Ma in un ospedale senza più corrente elettrica, dove le visite si fanno alla luce dei cellulari, i medici restano impotenti e per Kirill non c’è più niente da fare. Il fagotto resta lì, inerme, su una lettiga. I due genitori, due ragazzi, sono disperati, urlano il loro dolore, affondano l’una nelle braccia dell’altro. Il personale dell’ospedale li circonda senza parole, ma non ha nemmeno il tempo di riprendersi: arriverà presto la prossima emergenza.

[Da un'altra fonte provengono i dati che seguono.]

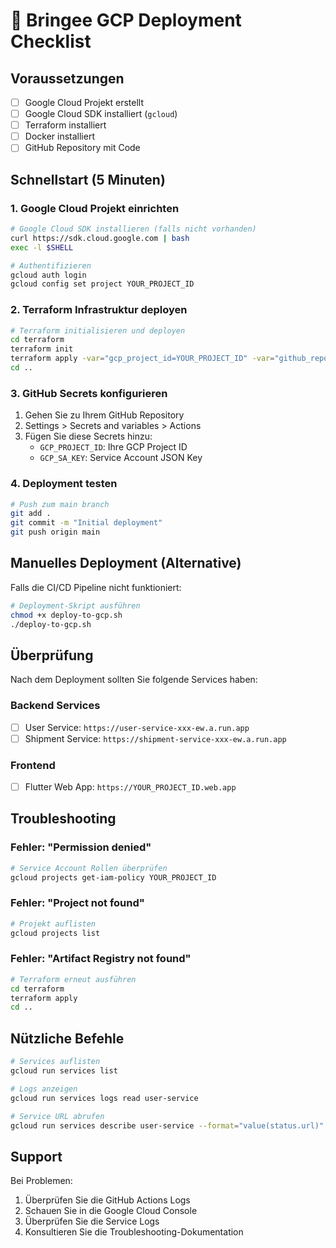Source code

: # 🚀 Bringee GCP Deployment Checklist

## Voraussetzungen
- [ ] Google Cloud Projekt erstellt
- [ ] Google Cloud SDK installiert (`gcloud`)
- [ ] Terraform installiert
- [ ] Docker installiert
- [ ] GitHub Repository mit Code

## Schnellstart (5 Minuten)

### 1. Google Cloud Projekt einrichten
```bash
# Google Cloud SDK installieren (falls nicht vorhanden)
curl https://sdk.cloud.google.com | bash
exec -l $SHELL

# Authentifizieren
gcloud auth login
gcloud config set project YOUR_PROJECT_ID
```

### 2. Terraform Infrastruktur deployen
```bash
# Terraform initialisieren und deployen
cd terraform
terraform init
terraform apply -var="gcp_project_id=YOUR_PROJECT_ID" -var="github_repository=YOUR_USERNAME/bringee"
cd ..
```

### 3. GitHub Secrets konfigurieren
1. Gehen Sie zu Ihrem GitHub Repository
2. Settings > Secrets and variables > Actions
3. Fügen Sie diese Secrets hinzu:
   - `GCP_PROJECT_ID`: Ihre GCP Project ID
   - `GCP_SA_KEY`: Service Account JSON Key

### 4. Deployment testen
```bash
# Push zum main branch
git add .
git commit -m "Initial deployment"
git push origin main
```

## Manuelles Deployment (Alternative)

Falls die CI/CD Pipeline nicht funktioniert:

```bash
# Deployment-Skript ausführen
chmod +x deploy-to-gcp.sh
./deploy-to-gcp.sh
```

## Überprüfung

Nach dem Deployment sollten Sie folgende Services haben:

### Backend Services
- [ ] User Service: `https://user-service-xxx-ew.a.run.app`
- [ ] Shipment Service: `https://shipment-service-xxx-ew.a.run.app`

### Frontend
- [ ] Flutter Web App: `https://YOUR_PROJECT_ID.web.app`

## Troubleshooting

### Fehler: "Permission denied"
```bash
# Service Account Rollen überprüfen
gcloud projects get-iam-policy YOUR_PROJECT_ID
```

### Fehler: "Project not found"
```bash
# Projekt auflisten
gcloud projects list
```

### Fehler: "Artifact Registry not found"
```bash
# Terraform erneut ausführen
cd terraform
terraform apply
cd ..
```

## Nützliche Befehle

```bash
# Services auflisten
gcloud run services list

# Logs anzeigen
gcloud run services logs read user-service

# Service URL abrufen
gcloud run services describe user-service --format="value(status.url)"
```

## Support

Bei Problemen:
1. Überprüfen Sie die GitHub Actions Logs
2. Schauen Sie in die Google Cloud Console
3. Überprüfen Sie die Service Logs
4. Konsultieren Sie die Troubleshooting-Dokumentation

A centinaia di chilometri di distanza un altro bambino, 11 anni, invece si è salvato. Ma è dovuto arrivare da solo alla frontiera slovacca. La madre lo ha messo su un treno verso la salvezza a Zaporizhzhia, assediata dalle forze russe, ma è dovuta rimanere per occuparsi della nonna disabile. Il piccolo aveva con sè solo una busta di plastica, un passaporto e un numero di telefono scritto a penna sul dorso di una mano. I volontari slovacchi, dopo averlo rifocillato, hanno chiamato quel numero e dei parenti del bambino sono venuti a prenderlo. Ora è in salvo a Bratislava, ma lontano dalla sua famiglia. In un Paese dove tutto è sospeso, dove le vittime si contano a decine ogni giorno, dove la morsa dei russi non accenna a rallentare, molti ucraini continuano a sfidare la guerra e la morte guardando la vita negli occhi: quasi 4.000 coppie si sono sposate dal giorno dell’attacco, il 24 febbraio, e più di 4.311 neonati hanno visto la luce nelle città assediate.